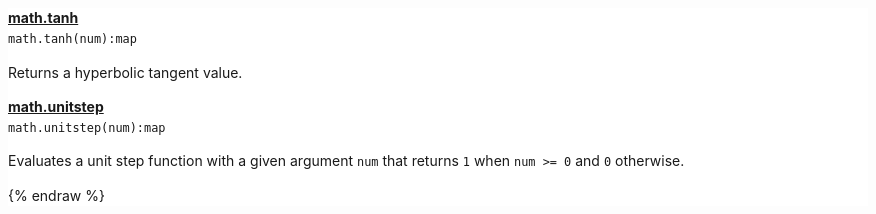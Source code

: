 <div><strong style="text-decoration:underline">math.tanh</strong></div>
<div style="margin-bottom:1em"><code>math.tanh(num):map</code></div>
Returns a hyperbolic tangent value.
</p>
<p>
<div><strong style="text-decoration:underline">math.unitstep</strong></div>
<div style="margin-bottom:1em"><code>math.unitstep(num):map</code></div>
Evaluates a unit step function with a given argument <code class="highlighter-rouge">num</code> that returns <code class="highlighter-rouge">1</code> when <code class="highlighter-rouge">num &gt;= 0</code> and <code class="highlighter-rouge">0</code> otherwise.
</p>
{% endraw %}
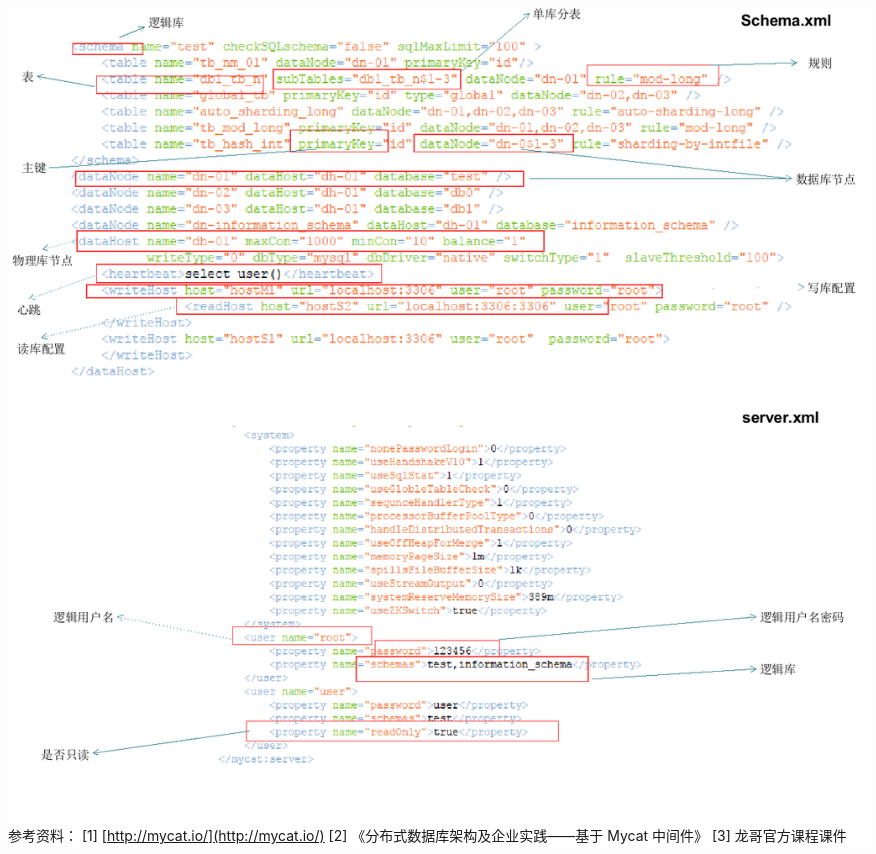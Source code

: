 ![](images/1508234545534.png)

![](images/1508234554521.png)

参考资料： \[1\] [http://mycat.io/](http://mycat.io/) \[2\] 《分布式数据库架构及企业实践——基于 Mycat 中间件》 \[3\] 龙哥官方课程课件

────────────────────

Task details:
Scan the material above for the word "decoration", and copy every line in which it is found.

Final answer:
: <div><strong style="text-decoration:underline">math.tanh</strong></div>
<div><strong style="text-decoration:underline">math.unitstep</strong></div>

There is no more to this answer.